Walker Phillips
Written / Directed by Victor Solomon

Produced by Eliot Parker

Victor told me he lost the film. What? I did so want to see my Livia in the film. Now that she's crossed the Rainbow Bridge (dead), I really would have loved to see her performance.

Walker Phillips is the art world's fastest rising star. His paintings are sold out at the opening party of each of his shows. He's written about in glowing hyperbole by art critics of the NY Times and other respected publications. Problem is -- Walker hates the limelight, has no charisma, charm or the dashing good looks required to be a darling in the art world or any other, for that matter.

Another Walker Phillips gallery opening -- the public is enthralled.
Victor directs Steadicam operator in foreground.

Walker's life stand-in, Elliott (Darren Criss -
Glee's Blaine Anderson, Kurt's boyfriend) with Victor

Walker asks his best friend, Elliott Richards, who has all the requisite characteristics minus talent, to be his stand in at all public events. Elliott gladly takes over Walker's life and a percentage of his fees. Elliott is the center of attention, getting the adulation of the public and romance in private.

Eventually, Walker gets jealous of his own life and wants it back. What will happen then?

The brooding artist, Walker (Todd Brotze).

I, Bonnie Steiger, play Dorine, Walker's biggest supporter and gallery owner. I'm over-the-top excited about this latest gallery show and the impending interview Walker will have with New York Times art critic Angelica Houghton (Jessie Newman).

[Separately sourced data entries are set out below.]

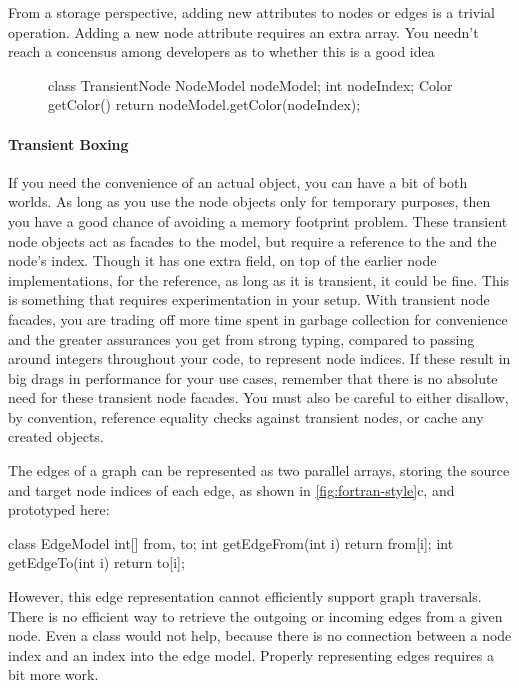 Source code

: From a storage perspective, adding new attributes to nodes or edges is a trivial
operation. Adding a new node attribute requires an extra array. You needn't
reach a concensus among developers as to whether this is a good idea




\begin{figure}
\centering
\begin{framedlisting}
class TransientNode {
  NodeModel nodeModel;
  int nodeIndex;
  Color getColor() {
    return nodeModel.getColor(nodeIndex);
  }
}
\end{framedlisting}
\end{figure}
\paragraph{Transient Boxing}
If you need the convenience of an actual  object, you can have a bit
of both worlds. As long as you use the node objects only for temporary purposes,
then you have a good chance of avoiding a memory footprint problem. These
transient node objects act as facades to the  model, but require a
reference to the  and the node's index.
Though it has one extra field, on top of the earlier node implementations, for
the  reference, as long as it is transient, it could be fine.
This is something that requires experimentation in your setup. With transient
node facades, you are trading off more time spent in garbage collection for
convenience and the greater assurances you get from strong typing, compared to
passing around integers throughout your code, to represent node indices.
If these result in big drags in performance for your use cases, remember
that there is no absolute need for these transient node facades. You must also
be careful to either disallow, by convention, reference equality checks against
transient nodes, or cache any created objects.

The edges of a graph can be represented as two parallel arrays, storing the
source and target node indices of each edge, as shown in
\autoref{fig:fortran-style}c, and prototyped here:
\begin{shortlisting}
class EdgeModel {
   int[] from, to;
   int getEdgeFrom(int i) {
      return from[i];
   }
   int getEdgeTo(int i) {
      return to[i];
   }
}
\end{shortlisting}
However, this edge representation cannot efficiently support graph
traversals. There is no efficient way to retrieve the outgoing or
incoming edges from a given node. Even a  class would not
help, because there is no connection between a node index and an index
into the edge model. Properly representing edges requires a bit more work.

I try my best Katherine Hepburn accent, and if it falters, it's because Dorine is affected and in her excitement, she fails to maintain her Upper East Side crust.

My excitement turns to jealousy when Walker seems to be flirting with Angelica, and then to girlish exuberance when he kisses me.

Jessie Newman and I go over the scene with Victor.

A grueling day on set: kiss after kiss after kiss.... with Darren Criss

Kissing up to the director of photographer.
  Victor Solomon knows how to shoot a movie -- lots of equipment; lots of time for set ups; lots of angles and coverage; quiet, yet effective directing; an assistant director to do the yelling for him; wonderful makeup and hair; an abundant craft table; a big hug and thank you when it's over. He even let me bring Livia, my pooch (color coordinated to my costume). And the actors had a trailer right outside our set on 16th and Mission Streets.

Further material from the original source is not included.